An EU-funded project dealing with accuracy and uncertainty in climate data records from Earth observations.

Improving climate data records with FIDUCEO
Improving climate data records with FIDUCEO

Rob Roebeling, Climate Service and Product Expert at EUMETSAT, gives an overview of FIDUCEO.

Last Updated

19 January 2021

Published on

30 November 2016

Rob Roebling
Rob Roebeling

What is FIDUCEO and why is it important?

FIDUCEO is a project funded by the European Union composed by 12 partners, including EUMETSAT. The project is very important for climate monitoring as it means to set the next steps towards generating Fundamental Climate Data Records (FCDRs) with a higher quality. Fundamental Climate Data records are long-term data records of calibrated and quality-controlled sensor data designed to allow the generation of consistent products that are accurate and stable enough for climate monitoring.

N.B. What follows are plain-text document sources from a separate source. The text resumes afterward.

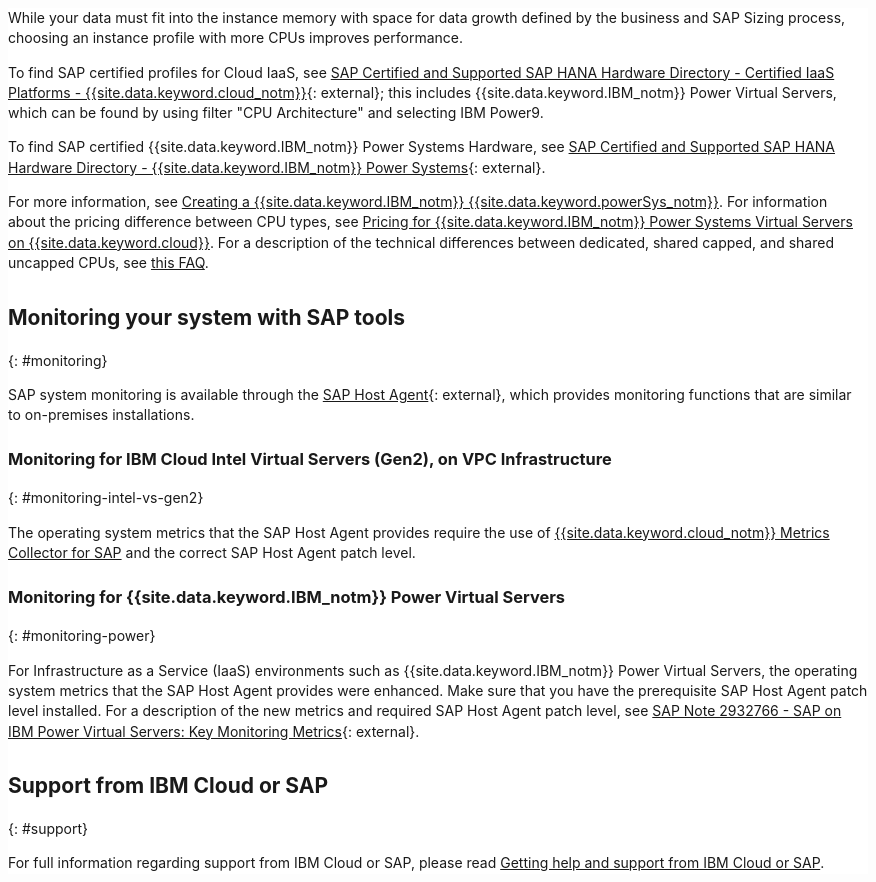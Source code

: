 While your data must fit into the instance memory with space for data growth defined by the business and SAP Sizing process, choosing an instance profile with more CPUs improves performance.

To find SAP certified profiles for Cloud IaaS, see [SAP Certified and Supported SAP HANA Hardware Directory - Certified IaaS Platforms - {{site.data.keyword.cloud_notm}}](https://www.sap.com/dmc/exp/2014-09-02-hana-hardware/enEN/#/solutions?filters=iaas;ve:28){: external}; this includes {{site.data.keyword.IBM_notm}} Power Virtual Servers, which can be found by using filter "CPU Architecture" and selecting IBM Power9.

To find SAP certified {{site.data.keyword.IBM_notm}} Power Systems Hardware, see [SAP Certified and Supported SAP HANA Hardware Directory - {{site.data.keyword.IBM_notm}} Power Systems](https://www.sap.com/dmc/exp/2014-09-02-hana-hardware/enEN/#/solutions?filters=power){: external}.

For more information, see [Creating a {{site.data.keyword.IBM_notm}} {{site.data.keyword.powerSys_notm}}](/docs/power-iaas?topic=power-iaas-creating-power-virtual-server). For information about the pricing difference between CPU types, see [Pricing for {{site.data.keyword.IBM_notm}} Power Systems Virtual Servers on {{site.data.keyword.cloud}}](/docs/power-iaas?topic=power-iaas-pricing-virtual-server-on-cloud). For a description of the technical differences between dedicated, shared capped, and shared uncapped CPUs, see [this FAQ](/docs/power-iaas?topic=power-iaas-powervs-faqs#processor).

## Monitoring your system with SAP tools
{: #monitoring}

SAP system monitoring is available through the [SAP Host Agent](https://help.sap.com/docs/SAP_NETWEAVER_750/3ce0859db2164fe19541dda577d29020/48c6f9627a004da5e10000000a421937.html){: external}, which provides monitoring functions that are similar to on-premises installations.

### Monitoring for IBM Cloud Intel Virtual Servers (Gen2), on VPC Infrastructure
{: #monitoring-intel-vs-gen2}

The operating system metrics that the SAP Host Agent provides require the use of [{{site.data.keyword.cloud_notm}} Metrics Collector for SAP](/docs/sap?topic=sap-ibm-metrics-collector-for-sap-linux) and the correct SAP Host Agent patch level.

### Monitoring for {{site.data.keyword.IBM_notm}} Power Virtual Servers
{: #monitoring-power}

For Infrastructure as a Service (IaaS) environments such as {{site.data.keyword.IBM_notm}} Power Virtual Servers, the operating system metrics that the SAP Host Agent provides were enhanced. Make sure that you have the prerequisite SAP Host Agent patch level installed. For a description of the new metrics and required SAP Host Agent patch level, see [SAP Note 2932766 - SAP on IBM Power Virtual Servers: Key Monitoring Metrics](https://me.sap.com/notes/2932766){: external}.

## Support from IBM Cloud or SAP
{: #support}

For full information regarding support from IBM Cloud or SAP, please read [Getting help and support from IBM Cloud or SAP](/docs/sap?topic=sap-help-support).
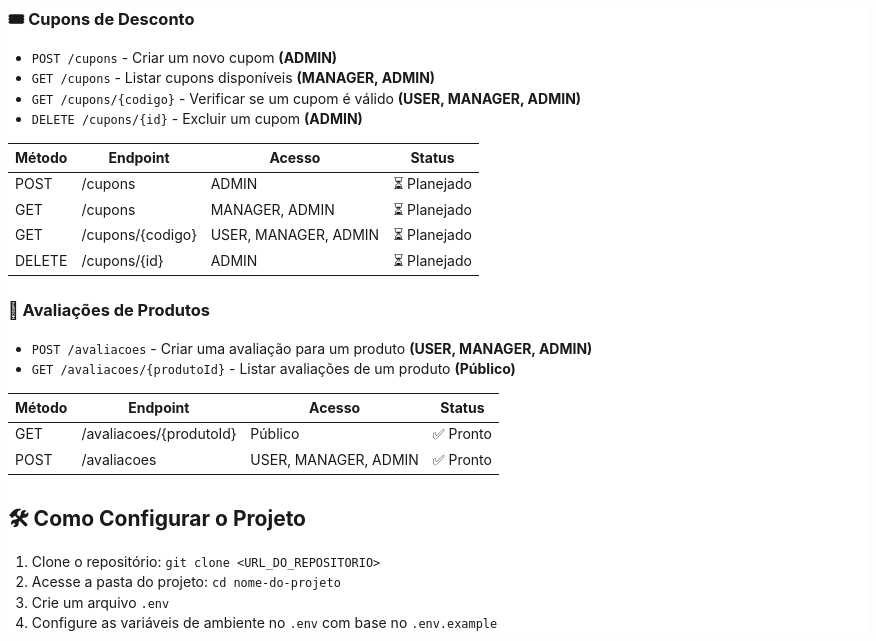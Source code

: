 ### 🎟️ Cupons de Desconto
- `POST /cupons` - Criar um novo cupom **(ADMIN)**
- `GET /cupons` - Listar cupons disponíveis **(MANAGER, ADMIN)**
- `GET /cupons/{codigo}` - Verificar se um cupom é válido **(USER, MANAGER, ADMIN)**
- `DELETE /cupons/{id}` - Excluir um cupom **(ADMIN)**

| Método | Endpoint                               | Acesso               | Status         |
|--------|----------------------------------------|----------------------|----------------|
| POST   | /cupons                                | ADMIN                | ⏳ Planejado   |
| GET    | /cupons                                | MANAGER, ADMIN       | ⏳ Planejado   |
| GET    | /cupons/{codigo}                       | USER, MANAGER, ADMIN | ⏳ Planejado   |
| DELETE | /cupons/{id}                           | ADMIN                | ⏳ Planejado   |

### 📝 Avaliações de Produtos
- `POST /avaliacoes` - Criar uma avaliação para um produto **(USER, MANAGER, ADMIN)**
- `GET /avaliacoes/{produtoId}` - Listar avaliações de um produto **(Público)**

| Método | Endpoint                               | Acesso               | Status        |
|--------|----------------------------------------|----------------------|---------------|
| GET    | /avaliacoes/{produtoId}                | Público              | ✅ Pronto     |
| POST   | /avaliacoes                            | USER, MANAGER, ADMIN | ✅ Pronto     |

## 🛠️ Como Configurar o Projeto
1. Clone o repositório: `git clone <URL_DO_REPOSITORIO>`
2. Acesse a pasta do projeto: `cd nome-do-projeto`
3. Crie um arquivo `.env`
3. Configure as variáveis de ambiente no `.env` com base no `.env.example`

The aim of FIDUCEO is to set new standards of accuracy and rigour in the generation of four Fundamental Climate Data Records (FCDRs) and five Climate Data Records (CDRs) with defensible uncertainty and stability information by applying the discipline of metrology.

This metrological approach is new, and responds to an acknowledged need to enhance the credibility of climate data from space, and to support rigorous science and decision-making. In the context of developing climate change services in Europe, it is also very timely.

Could you explain what metrology is and why it will play a key role in this project?

The FCDRs’ stability will be tested with metrology, the science of measurement. Metrological methods are usually used to establish SI (standard units) traceability to in-laboratory measurements. Metrology aims to quantify for each step in a processing chain, the systematic and random uncertainties associated with it. This is to understand how these uncertainties propagate through the processing chain of physical and processing transformations, and to assess the steps in the chain with the largest uncertainties.

In short, metrology describes for each step what the expected uncertainty is and how they are expected to affect the final product. In the FIDUCEO project, metrology is crucial because it will be used to understand the extent of uncertainties and predict them in order to produce FCDRs that are more stable and harmonised over their considered observation domain and period.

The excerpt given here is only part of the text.